> Problem requirements
Give again exactly the lines that stretch from the one with "NB, PL, PT...</td>" to the end of the data below, including both of those lines and nothing else.

> Stored data

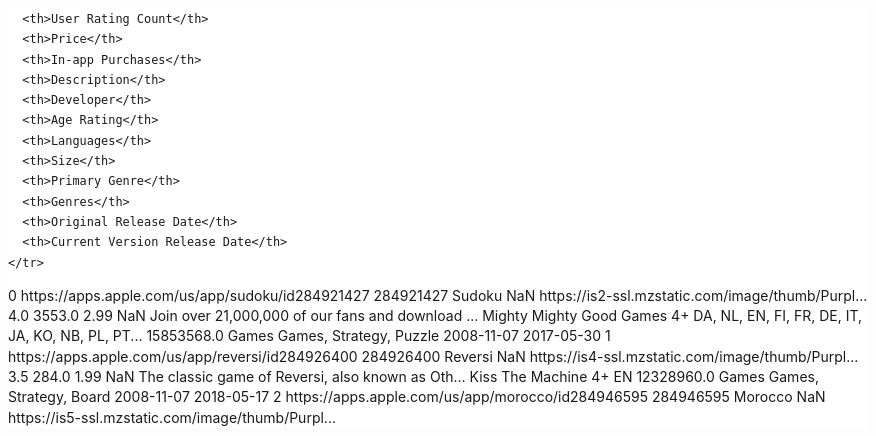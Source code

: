       <th>User Rating Count</th>
      <th>Price</th>
      <th>In-app Purchases</th>
      <th>Description</th>
      <th>Developer</th>
      <th>Age Rating</th>
      <th>Languages</th>
      <th>Size</th>
      <th>Primary Genre</th>
      <th>Genres</th>
      <th>Original Release Date</th>
      <th>Current Version Release Date</th>
    </tr>
  </thead>
  <tbody>
    <tr>
      <th>0</th>
      <td>https://apps.apple.com/us/app/sudoku/id284921427</td>
      <td>284921427</td>
      <td>Sudoku</td>
      <td>NaN</td>
      <td>https://is2-ssl.mzstatic.com/image/thumb/Purpl...</td>
      <td>4.0</td>
      <td>3553.0</td>
      <td>2.99</td>
      <td>NaN</td>
      <td>Join over 21,000,000 of our fans and download ...</td>
      <td>Mighty Mighty Good Games</td>
      <td>4+</td>
      <td>DA, NL, EN, FI, FR, DE, IT, JA, KO, NB, PL, PT...</td>
      <td>15853568.0</td>
      <td>Games</td>
      <td>Games, Strategy, Puzzle</td>
      <td>2008-11-07</td>
      <td>2017-05-30</td>
    </tr>
    <tr>
      <th>1</th>
      <td>https://apps.apple.com/us/app/reversi/id284926400</td>
      <td>284926400</td>
      <td>Reversi</td>
      <td>NaN</td>
      <td>https://is4-ssl.mzstatic.com/image/thumb/Purpl...</td>
      <td>3.5</td>
      <td>284.0</td>
      <td>1.99</td>
      <td>NaN</td>
      <td>The classic game of Reversi, also known as Oth...</td>
      <td>Kiss The Machine</td>
      <td>4+</td>
      <td>EN</td>
      <td>12328960.0</td>
      <td>Games</td>
      <td>Games, Strategy, Board</td>
      <td>2008-11-07</td>
      <td>2018-05-17</td>
    </tr>
    <tr>
      <th>2</th>
      <td>https://apps.apple.com/us/app/morocco/id284946595</td>
      <td>284946595</td>
      <td>Morocco</td>
      <td>NaN</td>
      <td>https://is5-ssl.mzstatic.com/image/thumb/Purpl...</td>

> Your solution
      <td>DA, NL, EN, FI, FR, DE, IT, JA, KO, NB, PL, PT...</td>
      <td>15853568.0</td>
      <td>Games</td>
      <td>Games, Strategy, Puzzle</td>
      <td>2008-11-07</td>
      <td>2017-05-30</td>
    </tr>
    <tr>
      <th>1</th>
      <td>https://apps.apple.com/us/app/reversi/id284926400</td>
      <td>284926400</td>
      <td>Reversi</td>
      <td>NaN</td>
      <td>https://is4-ssl.mzstatic.com/image/thumb/Purpl...</td>
      <td>3.5</td>
      <td>284.0</td>
      <td>1.99</td>
      <td>NaN</td>
      <td>The classic game of Reversi, also known as Oth...</td>
      <td>Kiss The Machine</td>
      <td>4+</td>
      <td>EN</td>
      <td>12328960.0</td>
      <td>Games</td>
      <td>Games, Strategy, Board</td>
      <td>2008-11-07</td>
      <td>2018-05-17</td>
    </tr>
    <tr>
      <th>2</th>
      <td>https://apps.apple.com/us/app/morocco/id284946595</td>
      <td>284946595</td>
      <td>Morocco</td>
      <td>NaN</td>
      <td>https://is5-ssl.mzstatic.com/image/thumb/Purpl...</td>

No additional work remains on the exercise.